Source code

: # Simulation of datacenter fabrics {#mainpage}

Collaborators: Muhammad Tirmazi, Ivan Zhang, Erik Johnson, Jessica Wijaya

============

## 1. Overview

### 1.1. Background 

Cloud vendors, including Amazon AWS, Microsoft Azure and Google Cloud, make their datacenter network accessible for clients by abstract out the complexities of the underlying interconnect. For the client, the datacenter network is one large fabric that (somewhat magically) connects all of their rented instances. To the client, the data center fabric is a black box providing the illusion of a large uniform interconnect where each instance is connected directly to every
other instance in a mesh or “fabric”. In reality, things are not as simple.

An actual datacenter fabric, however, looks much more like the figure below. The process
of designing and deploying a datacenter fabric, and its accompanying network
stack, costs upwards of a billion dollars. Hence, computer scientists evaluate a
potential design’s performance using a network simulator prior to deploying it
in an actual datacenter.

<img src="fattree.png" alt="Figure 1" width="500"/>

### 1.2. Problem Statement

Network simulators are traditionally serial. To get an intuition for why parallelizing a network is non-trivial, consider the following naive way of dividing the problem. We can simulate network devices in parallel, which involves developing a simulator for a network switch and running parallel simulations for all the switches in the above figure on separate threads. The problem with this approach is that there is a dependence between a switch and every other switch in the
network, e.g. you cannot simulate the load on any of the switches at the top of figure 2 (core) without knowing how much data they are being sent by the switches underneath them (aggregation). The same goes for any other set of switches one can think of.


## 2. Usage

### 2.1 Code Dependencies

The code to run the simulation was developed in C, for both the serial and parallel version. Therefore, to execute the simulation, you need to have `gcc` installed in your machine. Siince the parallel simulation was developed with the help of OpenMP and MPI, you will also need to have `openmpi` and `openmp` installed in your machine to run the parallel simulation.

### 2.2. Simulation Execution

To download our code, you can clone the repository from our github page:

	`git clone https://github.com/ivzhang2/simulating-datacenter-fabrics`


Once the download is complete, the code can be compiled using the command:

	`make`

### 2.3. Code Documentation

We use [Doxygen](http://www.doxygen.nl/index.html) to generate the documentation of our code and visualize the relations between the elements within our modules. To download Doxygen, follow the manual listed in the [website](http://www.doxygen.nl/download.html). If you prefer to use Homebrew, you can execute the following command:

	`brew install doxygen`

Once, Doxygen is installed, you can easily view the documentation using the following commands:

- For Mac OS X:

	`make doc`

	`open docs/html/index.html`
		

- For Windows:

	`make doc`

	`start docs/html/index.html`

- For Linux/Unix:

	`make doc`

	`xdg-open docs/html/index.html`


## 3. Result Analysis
* * *
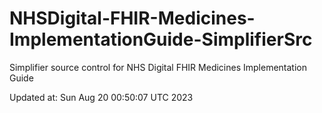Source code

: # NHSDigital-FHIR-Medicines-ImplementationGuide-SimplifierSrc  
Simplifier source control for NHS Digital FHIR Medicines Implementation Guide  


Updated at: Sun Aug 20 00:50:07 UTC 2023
==
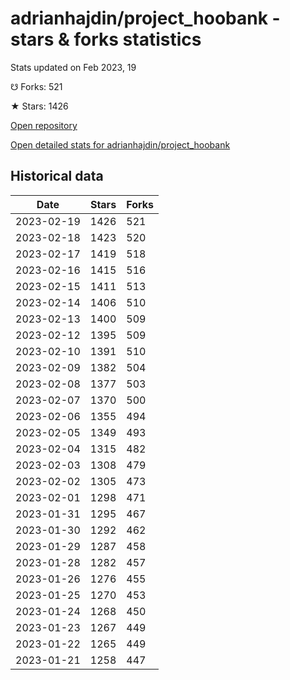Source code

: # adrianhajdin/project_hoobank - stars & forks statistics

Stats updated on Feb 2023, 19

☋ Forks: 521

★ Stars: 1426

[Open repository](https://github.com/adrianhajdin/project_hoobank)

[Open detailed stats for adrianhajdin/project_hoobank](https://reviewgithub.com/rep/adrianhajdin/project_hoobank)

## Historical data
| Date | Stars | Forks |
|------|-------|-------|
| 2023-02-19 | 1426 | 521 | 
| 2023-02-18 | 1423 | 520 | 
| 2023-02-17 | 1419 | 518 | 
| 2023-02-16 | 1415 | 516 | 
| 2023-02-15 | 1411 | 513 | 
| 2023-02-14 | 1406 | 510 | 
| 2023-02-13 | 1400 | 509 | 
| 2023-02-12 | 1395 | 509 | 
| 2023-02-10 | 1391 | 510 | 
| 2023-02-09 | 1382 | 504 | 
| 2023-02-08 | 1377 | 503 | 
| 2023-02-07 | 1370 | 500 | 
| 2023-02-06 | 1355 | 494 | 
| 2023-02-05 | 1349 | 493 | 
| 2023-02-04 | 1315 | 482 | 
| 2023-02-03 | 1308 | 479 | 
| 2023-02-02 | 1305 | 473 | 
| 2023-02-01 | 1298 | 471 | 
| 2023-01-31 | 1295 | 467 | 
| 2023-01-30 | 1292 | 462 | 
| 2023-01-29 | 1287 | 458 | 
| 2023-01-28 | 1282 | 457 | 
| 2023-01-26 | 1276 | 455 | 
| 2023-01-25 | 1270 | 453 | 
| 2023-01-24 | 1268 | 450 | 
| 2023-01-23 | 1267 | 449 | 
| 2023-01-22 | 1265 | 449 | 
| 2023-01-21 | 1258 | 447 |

- **TRY IT**: Nothing should appear in the answer except the lines above from the line with "1423 | 520 |" through the line with "1258 | 447 |", both included, written out exactly.

- **RESPONSE BOX**:
| 2023-02-18 | 1423 | 520 | 
| 2023-02-17 | 1419 | 518 | 
| 2023-02-16 | 1415 | 516 | 
| 2023-02-15 | 1411 | 513 | 
| 2023-02-14 | 1406 | 510 | 
| 2023-02-13 | 1400 | 509 | 
| 2023-02-12 | 1395 | 509 | 
| 2023-02-10 | 1391 | 510 | 
| 2023-02-09 | 1382 | 504 | 
| 2023-02-08 | 1377 | 503 | 
| 2023-02-07 | 1370 | 500 | 
| 2023-02-06 | 1355 | 494 | 
| 2023-02-05 | 1349 | 493 | 
| 2023-02-04 | 1315 | 482 | 
| 2023-02-03 | 1308 | 479 | 
| 2023-02-02 | 1305 | 473 | 
| 2023-02-01 | 1298 | 471 | 
| 2023-01-31 | 1295 | 467 | 
| 2023-01-30 | 1292 | 462 | 
| 2023-01-29 | 1287 | 458 | 
| 2023-01-28 | 1282 | 457 | 
| 2023-01-26 | 1276 | 455 | 
| 2023-01-25 | 1270 | 453 | 
| 2023-01-24 | 1268 | 450 | 
| 2023-01-23 | 1267 | 449 | 
| 2023-01-22 | 1265 | 449 | 
| 2023-01-21 | 1258 | 447 |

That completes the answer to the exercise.